*YOUR TASK:* Find the line with "Docker: O serviço" in the entries below. Repeat it, every following line, and the line with "#### Conclusão", exactly and with nothing added.

*MATERIAL TO PROCESS:*
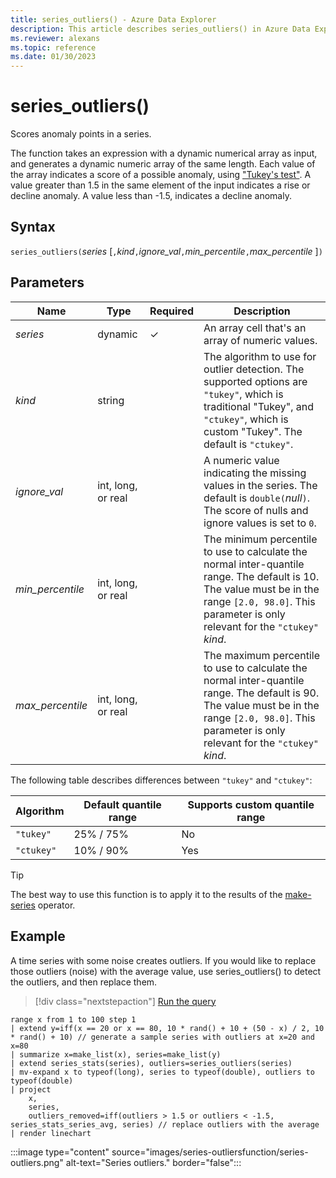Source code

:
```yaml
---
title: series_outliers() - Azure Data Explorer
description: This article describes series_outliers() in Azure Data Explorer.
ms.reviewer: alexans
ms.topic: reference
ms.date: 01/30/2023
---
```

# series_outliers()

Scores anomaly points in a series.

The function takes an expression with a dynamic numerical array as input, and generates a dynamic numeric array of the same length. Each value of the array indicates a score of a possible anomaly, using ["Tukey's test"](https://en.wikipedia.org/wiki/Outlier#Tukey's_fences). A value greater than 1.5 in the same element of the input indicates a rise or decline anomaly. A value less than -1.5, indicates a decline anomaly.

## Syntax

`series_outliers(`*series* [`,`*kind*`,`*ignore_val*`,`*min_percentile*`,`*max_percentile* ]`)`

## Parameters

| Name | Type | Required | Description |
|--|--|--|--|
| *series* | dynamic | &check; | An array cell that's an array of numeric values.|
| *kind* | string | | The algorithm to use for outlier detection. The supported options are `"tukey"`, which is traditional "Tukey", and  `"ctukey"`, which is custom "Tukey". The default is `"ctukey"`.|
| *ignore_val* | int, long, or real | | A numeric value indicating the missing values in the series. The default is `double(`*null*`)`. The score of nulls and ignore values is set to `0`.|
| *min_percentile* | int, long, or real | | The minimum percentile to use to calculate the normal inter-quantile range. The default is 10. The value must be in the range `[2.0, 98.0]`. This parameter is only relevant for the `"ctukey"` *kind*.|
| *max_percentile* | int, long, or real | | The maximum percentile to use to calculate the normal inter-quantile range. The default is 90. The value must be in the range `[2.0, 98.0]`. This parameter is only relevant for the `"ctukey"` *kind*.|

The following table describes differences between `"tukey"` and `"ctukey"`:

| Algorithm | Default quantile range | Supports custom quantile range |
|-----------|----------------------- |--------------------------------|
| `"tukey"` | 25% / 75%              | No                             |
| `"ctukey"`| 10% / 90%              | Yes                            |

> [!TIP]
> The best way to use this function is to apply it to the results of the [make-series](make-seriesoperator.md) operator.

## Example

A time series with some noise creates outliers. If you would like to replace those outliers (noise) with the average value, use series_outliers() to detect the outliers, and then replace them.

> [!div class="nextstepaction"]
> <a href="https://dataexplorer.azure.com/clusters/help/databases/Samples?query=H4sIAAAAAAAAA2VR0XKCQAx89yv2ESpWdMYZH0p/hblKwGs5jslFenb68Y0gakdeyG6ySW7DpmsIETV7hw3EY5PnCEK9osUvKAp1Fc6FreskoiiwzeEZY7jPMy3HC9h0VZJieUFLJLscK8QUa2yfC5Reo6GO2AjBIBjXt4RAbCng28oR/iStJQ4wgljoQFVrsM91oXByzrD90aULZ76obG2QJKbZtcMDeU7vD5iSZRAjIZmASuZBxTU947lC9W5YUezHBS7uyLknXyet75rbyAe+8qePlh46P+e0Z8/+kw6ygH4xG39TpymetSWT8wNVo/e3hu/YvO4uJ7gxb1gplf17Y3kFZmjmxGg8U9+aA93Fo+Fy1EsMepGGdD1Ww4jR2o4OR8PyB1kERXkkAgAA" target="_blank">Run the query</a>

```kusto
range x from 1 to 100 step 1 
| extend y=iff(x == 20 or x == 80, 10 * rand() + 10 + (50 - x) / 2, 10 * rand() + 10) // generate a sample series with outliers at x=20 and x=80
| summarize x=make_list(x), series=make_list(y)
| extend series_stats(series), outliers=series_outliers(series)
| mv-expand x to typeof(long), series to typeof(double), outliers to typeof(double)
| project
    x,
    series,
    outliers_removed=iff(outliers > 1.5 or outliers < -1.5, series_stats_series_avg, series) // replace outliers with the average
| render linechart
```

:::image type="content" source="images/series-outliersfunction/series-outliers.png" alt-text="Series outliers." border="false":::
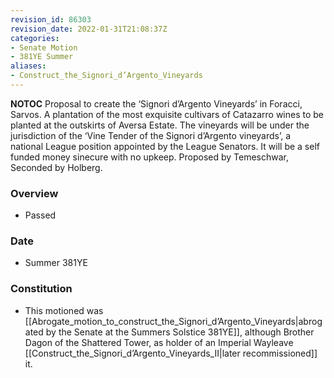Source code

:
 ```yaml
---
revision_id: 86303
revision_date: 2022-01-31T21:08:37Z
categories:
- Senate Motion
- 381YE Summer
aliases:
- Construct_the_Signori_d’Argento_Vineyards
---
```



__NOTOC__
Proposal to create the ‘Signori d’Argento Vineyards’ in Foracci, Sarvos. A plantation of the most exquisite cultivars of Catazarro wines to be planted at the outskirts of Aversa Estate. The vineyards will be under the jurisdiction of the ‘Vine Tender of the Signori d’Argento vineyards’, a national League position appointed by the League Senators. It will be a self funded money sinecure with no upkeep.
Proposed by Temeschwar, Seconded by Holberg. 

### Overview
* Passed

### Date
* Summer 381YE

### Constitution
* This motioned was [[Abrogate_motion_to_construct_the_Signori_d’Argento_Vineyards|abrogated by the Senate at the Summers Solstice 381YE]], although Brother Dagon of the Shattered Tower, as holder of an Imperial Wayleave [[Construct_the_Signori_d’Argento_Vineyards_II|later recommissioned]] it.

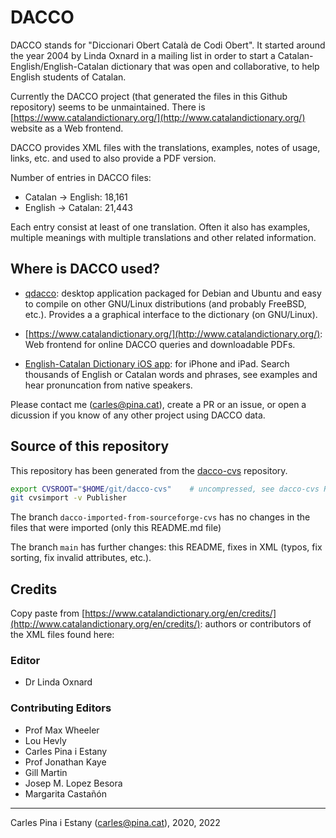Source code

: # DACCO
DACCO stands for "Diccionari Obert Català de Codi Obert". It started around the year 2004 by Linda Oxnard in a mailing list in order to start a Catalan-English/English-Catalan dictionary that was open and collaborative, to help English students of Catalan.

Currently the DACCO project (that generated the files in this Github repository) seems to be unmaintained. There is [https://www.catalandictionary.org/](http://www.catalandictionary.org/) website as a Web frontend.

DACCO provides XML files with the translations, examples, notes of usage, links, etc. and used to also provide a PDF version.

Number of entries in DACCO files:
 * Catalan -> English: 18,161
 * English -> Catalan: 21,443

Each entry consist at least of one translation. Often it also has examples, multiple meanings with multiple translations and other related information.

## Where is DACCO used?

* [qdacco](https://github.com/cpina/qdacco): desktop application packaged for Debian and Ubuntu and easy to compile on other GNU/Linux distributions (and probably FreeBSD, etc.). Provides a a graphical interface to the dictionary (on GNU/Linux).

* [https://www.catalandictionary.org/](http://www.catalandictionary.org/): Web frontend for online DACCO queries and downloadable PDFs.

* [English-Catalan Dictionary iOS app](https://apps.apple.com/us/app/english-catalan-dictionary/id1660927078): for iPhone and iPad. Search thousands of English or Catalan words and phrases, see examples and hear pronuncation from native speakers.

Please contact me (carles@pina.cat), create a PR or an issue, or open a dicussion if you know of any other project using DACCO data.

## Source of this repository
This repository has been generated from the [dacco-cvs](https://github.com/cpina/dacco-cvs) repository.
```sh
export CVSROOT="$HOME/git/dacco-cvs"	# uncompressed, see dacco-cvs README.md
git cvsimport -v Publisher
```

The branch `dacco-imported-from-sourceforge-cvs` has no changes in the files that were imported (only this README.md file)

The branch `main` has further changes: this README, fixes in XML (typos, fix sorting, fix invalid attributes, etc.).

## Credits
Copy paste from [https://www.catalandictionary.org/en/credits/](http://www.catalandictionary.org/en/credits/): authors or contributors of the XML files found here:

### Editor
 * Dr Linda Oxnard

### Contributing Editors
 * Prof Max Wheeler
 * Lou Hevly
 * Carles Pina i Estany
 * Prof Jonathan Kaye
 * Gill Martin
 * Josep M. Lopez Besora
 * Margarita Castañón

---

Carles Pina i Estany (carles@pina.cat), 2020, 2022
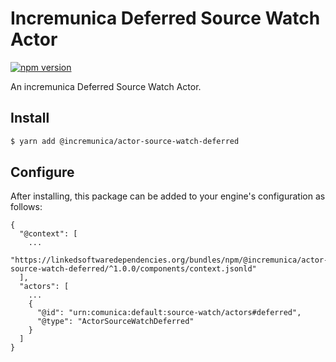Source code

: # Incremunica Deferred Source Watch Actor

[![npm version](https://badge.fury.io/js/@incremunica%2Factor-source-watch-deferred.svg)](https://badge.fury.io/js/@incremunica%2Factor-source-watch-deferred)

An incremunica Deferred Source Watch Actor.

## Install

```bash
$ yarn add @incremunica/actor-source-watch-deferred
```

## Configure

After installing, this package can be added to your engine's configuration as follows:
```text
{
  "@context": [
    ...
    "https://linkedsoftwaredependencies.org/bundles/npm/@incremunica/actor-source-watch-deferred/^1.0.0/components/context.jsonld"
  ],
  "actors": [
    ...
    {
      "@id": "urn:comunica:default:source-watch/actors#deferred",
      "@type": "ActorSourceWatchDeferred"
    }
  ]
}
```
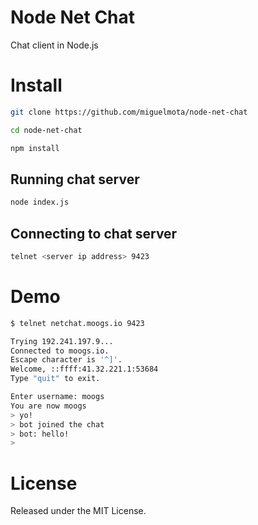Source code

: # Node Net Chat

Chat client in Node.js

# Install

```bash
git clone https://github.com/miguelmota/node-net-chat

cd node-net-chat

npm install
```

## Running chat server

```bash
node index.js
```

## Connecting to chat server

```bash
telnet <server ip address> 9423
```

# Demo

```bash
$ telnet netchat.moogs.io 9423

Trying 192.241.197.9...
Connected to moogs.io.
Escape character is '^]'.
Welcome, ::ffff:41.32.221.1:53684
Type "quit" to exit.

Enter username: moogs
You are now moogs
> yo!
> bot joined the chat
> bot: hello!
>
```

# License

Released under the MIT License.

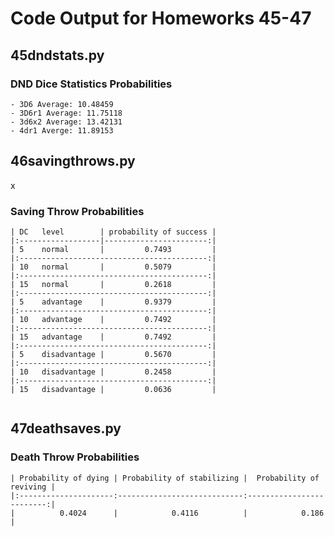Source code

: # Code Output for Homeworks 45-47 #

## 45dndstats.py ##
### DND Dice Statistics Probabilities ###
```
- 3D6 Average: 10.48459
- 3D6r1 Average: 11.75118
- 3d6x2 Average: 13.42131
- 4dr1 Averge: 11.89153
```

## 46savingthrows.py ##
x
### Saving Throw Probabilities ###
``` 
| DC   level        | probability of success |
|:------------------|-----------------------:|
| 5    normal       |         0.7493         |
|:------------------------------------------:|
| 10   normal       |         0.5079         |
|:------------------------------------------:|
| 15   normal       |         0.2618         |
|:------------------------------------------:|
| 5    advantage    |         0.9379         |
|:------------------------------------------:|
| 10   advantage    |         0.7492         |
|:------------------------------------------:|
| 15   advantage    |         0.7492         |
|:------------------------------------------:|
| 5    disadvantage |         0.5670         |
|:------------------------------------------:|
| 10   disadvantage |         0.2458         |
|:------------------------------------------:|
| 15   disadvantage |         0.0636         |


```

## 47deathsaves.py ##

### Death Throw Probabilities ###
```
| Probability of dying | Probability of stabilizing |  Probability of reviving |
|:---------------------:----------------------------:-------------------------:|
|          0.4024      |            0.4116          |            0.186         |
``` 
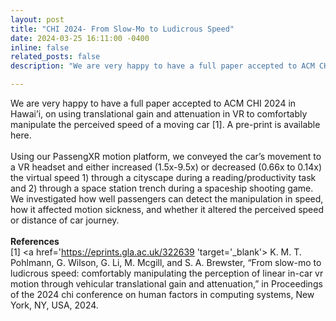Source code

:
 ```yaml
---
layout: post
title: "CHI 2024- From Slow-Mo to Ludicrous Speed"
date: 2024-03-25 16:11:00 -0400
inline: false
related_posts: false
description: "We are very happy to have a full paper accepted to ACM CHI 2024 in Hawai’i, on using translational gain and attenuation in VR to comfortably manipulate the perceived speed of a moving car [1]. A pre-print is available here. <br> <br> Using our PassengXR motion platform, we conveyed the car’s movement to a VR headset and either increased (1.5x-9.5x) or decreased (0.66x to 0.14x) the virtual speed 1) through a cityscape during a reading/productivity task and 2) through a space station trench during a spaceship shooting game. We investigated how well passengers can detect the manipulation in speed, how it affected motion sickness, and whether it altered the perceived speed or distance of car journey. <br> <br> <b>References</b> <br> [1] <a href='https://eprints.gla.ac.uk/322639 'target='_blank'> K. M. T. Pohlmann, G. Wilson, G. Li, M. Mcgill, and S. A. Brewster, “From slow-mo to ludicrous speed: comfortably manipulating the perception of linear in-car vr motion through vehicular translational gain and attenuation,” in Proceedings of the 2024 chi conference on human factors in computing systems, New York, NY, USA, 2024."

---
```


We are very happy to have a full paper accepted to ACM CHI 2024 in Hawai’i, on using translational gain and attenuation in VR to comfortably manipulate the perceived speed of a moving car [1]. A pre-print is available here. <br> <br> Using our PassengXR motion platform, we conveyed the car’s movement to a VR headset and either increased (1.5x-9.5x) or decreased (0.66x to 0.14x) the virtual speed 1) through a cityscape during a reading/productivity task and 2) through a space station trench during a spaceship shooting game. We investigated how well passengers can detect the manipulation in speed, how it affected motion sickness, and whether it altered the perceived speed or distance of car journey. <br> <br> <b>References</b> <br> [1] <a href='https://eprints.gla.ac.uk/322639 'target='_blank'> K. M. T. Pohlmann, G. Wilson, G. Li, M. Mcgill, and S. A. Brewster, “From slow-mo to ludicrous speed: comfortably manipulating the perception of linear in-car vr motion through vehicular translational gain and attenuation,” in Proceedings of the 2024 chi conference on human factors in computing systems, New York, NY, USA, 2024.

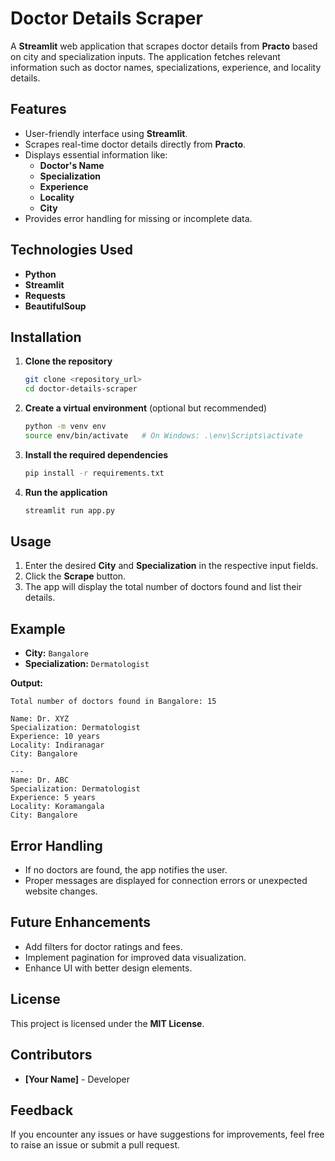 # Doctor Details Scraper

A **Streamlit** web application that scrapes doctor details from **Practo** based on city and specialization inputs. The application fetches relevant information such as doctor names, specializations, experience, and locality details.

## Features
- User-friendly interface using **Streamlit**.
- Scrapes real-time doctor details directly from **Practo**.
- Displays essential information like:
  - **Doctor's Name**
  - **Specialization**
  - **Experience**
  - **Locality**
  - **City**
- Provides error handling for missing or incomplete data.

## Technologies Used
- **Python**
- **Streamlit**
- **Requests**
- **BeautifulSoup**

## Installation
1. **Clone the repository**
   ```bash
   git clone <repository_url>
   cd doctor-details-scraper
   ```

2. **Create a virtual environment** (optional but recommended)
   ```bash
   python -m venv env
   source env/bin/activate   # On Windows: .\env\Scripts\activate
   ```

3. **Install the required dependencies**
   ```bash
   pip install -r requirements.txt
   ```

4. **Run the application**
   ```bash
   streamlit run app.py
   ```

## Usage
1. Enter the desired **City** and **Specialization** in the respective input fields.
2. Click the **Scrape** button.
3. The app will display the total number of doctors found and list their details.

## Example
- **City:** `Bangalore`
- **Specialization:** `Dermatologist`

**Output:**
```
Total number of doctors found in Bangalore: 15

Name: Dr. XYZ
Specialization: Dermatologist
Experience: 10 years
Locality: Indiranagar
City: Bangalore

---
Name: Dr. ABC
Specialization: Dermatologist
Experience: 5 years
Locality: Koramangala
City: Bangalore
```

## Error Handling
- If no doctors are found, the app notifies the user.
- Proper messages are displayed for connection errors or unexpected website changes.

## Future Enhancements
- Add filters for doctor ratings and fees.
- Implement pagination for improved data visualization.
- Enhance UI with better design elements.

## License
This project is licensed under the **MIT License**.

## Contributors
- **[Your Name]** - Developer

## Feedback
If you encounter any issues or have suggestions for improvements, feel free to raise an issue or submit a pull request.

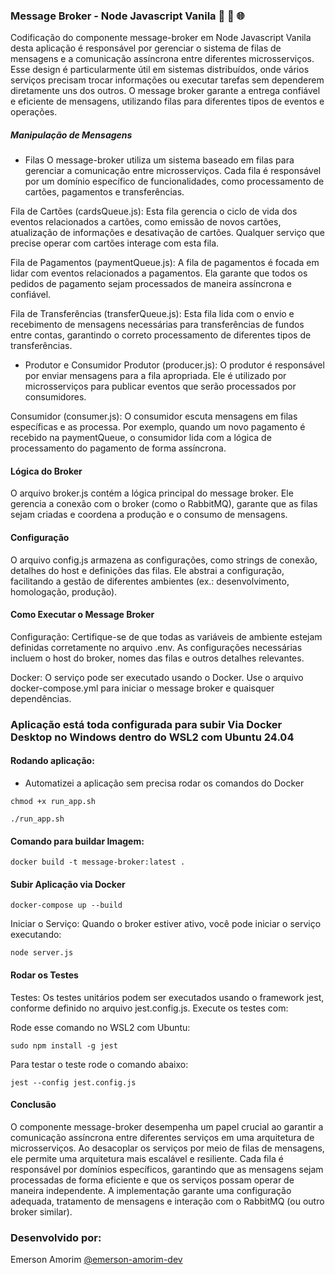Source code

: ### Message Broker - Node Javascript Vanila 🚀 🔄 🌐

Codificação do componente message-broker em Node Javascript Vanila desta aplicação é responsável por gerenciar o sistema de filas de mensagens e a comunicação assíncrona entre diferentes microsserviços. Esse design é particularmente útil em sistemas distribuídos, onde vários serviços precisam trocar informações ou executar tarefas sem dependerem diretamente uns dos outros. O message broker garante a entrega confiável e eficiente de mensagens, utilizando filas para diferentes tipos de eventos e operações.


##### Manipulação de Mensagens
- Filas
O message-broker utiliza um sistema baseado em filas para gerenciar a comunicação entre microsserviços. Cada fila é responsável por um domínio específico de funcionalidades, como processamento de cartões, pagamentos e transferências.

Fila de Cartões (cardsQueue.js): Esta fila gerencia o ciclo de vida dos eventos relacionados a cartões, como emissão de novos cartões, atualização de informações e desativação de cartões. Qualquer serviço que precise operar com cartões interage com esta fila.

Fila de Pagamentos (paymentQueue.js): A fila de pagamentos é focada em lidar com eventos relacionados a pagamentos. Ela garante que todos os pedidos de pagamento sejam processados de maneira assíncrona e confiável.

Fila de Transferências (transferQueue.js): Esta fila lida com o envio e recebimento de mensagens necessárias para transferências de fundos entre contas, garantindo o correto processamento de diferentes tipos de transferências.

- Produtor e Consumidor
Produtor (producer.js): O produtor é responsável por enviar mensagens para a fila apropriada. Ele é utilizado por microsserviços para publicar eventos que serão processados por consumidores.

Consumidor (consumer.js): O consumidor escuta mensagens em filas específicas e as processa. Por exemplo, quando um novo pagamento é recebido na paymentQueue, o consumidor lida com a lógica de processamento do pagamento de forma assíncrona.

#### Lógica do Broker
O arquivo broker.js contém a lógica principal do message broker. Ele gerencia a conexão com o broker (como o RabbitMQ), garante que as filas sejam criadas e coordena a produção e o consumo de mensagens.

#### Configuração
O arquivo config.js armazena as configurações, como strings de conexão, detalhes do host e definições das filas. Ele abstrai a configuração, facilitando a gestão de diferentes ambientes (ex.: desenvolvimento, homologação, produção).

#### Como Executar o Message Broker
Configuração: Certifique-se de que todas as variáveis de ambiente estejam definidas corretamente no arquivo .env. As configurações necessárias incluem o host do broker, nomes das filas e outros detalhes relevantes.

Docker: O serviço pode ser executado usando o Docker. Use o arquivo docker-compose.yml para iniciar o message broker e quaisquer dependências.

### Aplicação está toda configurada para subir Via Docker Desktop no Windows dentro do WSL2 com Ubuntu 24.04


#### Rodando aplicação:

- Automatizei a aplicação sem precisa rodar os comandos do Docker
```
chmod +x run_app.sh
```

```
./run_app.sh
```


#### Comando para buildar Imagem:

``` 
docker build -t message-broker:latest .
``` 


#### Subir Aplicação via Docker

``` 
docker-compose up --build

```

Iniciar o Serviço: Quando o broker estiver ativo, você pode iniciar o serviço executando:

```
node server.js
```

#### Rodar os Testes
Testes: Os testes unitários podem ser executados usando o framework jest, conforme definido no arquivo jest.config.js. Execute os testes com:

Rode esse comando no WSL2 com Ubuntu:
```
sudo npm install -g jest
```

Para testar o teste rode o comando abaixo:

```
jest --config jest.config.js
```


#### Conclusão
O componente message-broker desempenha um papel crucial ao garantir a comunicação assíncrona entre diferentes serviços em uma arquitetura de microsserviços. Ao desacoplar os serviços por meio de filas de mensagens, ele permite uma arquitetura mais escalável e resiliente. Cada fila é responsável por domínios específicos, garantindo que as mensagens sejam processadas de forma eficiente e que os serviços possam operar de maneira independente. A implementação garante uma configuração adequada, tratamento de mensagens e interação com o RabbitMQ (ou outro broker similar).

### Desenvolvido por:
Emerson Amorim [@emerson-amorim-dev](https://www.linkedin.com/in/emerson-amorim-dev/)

*WRITTEN SOLUTION:*
Docker: O serviço pode ser executado usando o Docker. Use o arquivo docker-compose.yml para iniciar o message broker e quaisquer dependências.

### Aplicação está toda configurada para subir Via Docker Desktop no Windows dentro do WSL2 com Ubuntu 24.04


#### Rodando aplicação:

- Automatizei a aplicação sem precisa rodar os comandos do Docker
```
chmod +x run_app.sh
```

```
./run_app.sh
```


#### Comando para buildar Imagem:

``` 
docker build -t message-broker:latest .
``` 


#### Subir Aplicação via Docker

``` 
docker-compose up --build

```

Iniciar o Serviço: Quando o broker estiver ativo, você pode iniciar o serviço executando:

```
node server.js
```

#### Rodar os Testes
Testes: Os testes unitários podem ser executados usando o framework jest, conforme definido no arquivo jest.config.js. Execute os testes com:

Rode esse comando no WSL2 com Ubuntu:
```
sudo npm install -g jest
```

Para testar o teste rode o comando abaixo:

```
jest --config jest.config.js
```


#### Conclusão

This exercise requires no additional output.